Increased consumption and investment
Retail sales have accelerated globally, notably in the U.S. and China, while keeping a good pace in the eurozone where confidence levels are unprecedented. The investment cycle is also picking up.
Exports trade accelerator
Global exports continued to recover in H1 2017 in both volume and value terms, after 2 years of contraction in value.
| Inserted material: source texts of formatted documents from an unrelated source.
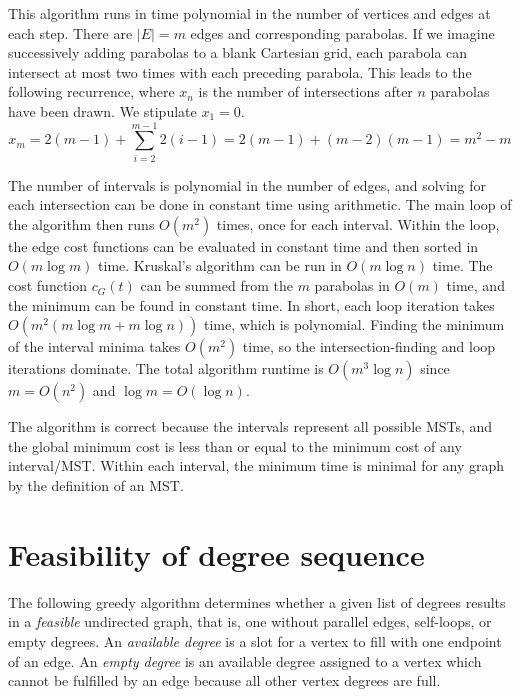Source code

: \documentclass[12pt]{article}
\begin{document}
This algorithm runs in time polynomial in the number of vertices and
edges at each step. There are $|E| = m$ edges and corresponding parabolas.
If we imagine successively adding parabolas to a blank Cartesian grid,
each parabola can intersect at most two times with each preceding
parabola. This leads to the following recurrence, where $x_n$ is the
number of intersections after $n$ parabolas have been drawn.
We stipulate $x_1 = 0$.
\begin{displaymath}
x_m = 2(m-1) + \sum_{i=2}^{m-1}{2(i-1)} = 2(m-1) + (m-2)(m-1) = m^2 -m
\end{displaymath}

The number of intervals is polynomial in the number of edges, and solving
for each intersection can be done in constant time using arithmetic.
The main loop of the algorithm then runs $O(m^2)$ times, once for each
interval. Within the loop, the edge cost functions can be evaluated in
constant time and then sorted in $O(m\log{m})$ time.
Kruskal's algorithm can be run in $O(m\log{n})$ time.
The cost function $c_G(t)$ can be summed from the $m$ parabolas in
$O(m)$ time, and the minimum can be found in constant time.
In short, each loop iteration takes $O(m^2(m\log{m}+m\log{n}))$ time, which
is polynomial.
Finding the minimum of the interval minima takes $O(m^2)$ time, so the
intersection-finding and loop iterations dominate. The total algorithm
runtime is $O(m^3\log{n})$ since $m = O(n^2)$ and $\log{m} = O(\log{n})$.

The algorithm is correct because the intervals represent all possible
MSTs, and the global minimum cost is less than or equal to the minimum cost
of
any interval/MST. Within each interval, the minimum time is minimal for
any graph by the definition of an MST.

\section{Feasibility of degree sequence}

The following greedy algorithm determines whether a given list of degrees
results in a \textit{feasible} undirected graph, that is, one without
parallel edges, self-loops, or empty degrees.
An \textit{available degree} is a slot for a vertex to fill with one endpoint
of an edge.
An \textit{empty degree} is an available degree assigned to a vertex which
cannot be fulfilled by an edge because all other vertex degrees are full.
\end{document}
Global goods exports increased by +2.3 percent year-on-year in April 2017.
As global liquidity reached record high levels (above $19 trillion) monetary policy should remain broadly accommodative and abundant despite balance sheet adjustments.
Perceived political risk has generally softened, except for the U.S. Political “nudges” have arguably been underestimated in boosting growth.
Political nudges to watch in H2 2017 and through 2018
Five global risks to growth quality
Reflation could create a jaw effect
While reflation is currently positive for companies’ turnover and household consumption, there is a risk that margins and purchasing power react negatively.
The investment cycle is largely debt financed
The return to normal business cycles brings risks in reaching peak growth sooner rather than later. In the U.S., for example, record new orders and jobs combined with higher private debt levels could result in deceleration by the end of 2017 without a sizeable fiscal stimulus. Higher debt levels are also a concern in Europe (public debt) and in major emerging markets (private debt). Higher interest rates could jeopardize the investment cycle, particularly where debt levels are high already. Latin American and Asian countries are particularly at stake.
Protectionism is not receding although the number of new protectionist measures is stabilizing, including the Argentina, India, Russia and the U.S., Russia, India and Argentina. The trend towards shorter supply-chains is, however, reinforced by financial balkanization as the global scale of total cross-border/local bank credit continues to fall despite increased import content in production.
A flat tire from a new crisis
Policymakers are focused on risks arising from not having sufficiently-recovered maneuvering room before the next crisis. Additionally, a policy failure could create significant financial stress in Europe, particularly Italy, as well as the U.S.
Political risk and markets could reconnect soon
After record political risk in Europe, the U.S. has now taken center stage. In Europe, no major political or financial crisis is expected although political uncertainty in the UK will continue to amplify financial volatility as Brexit negotiations continue. Euler Hermes expects UK GDP growth to continue to soften (+1.4 percent in 2017; +1.0 percent in 2018) as consumers increasingly feel the loss of real purchasing power.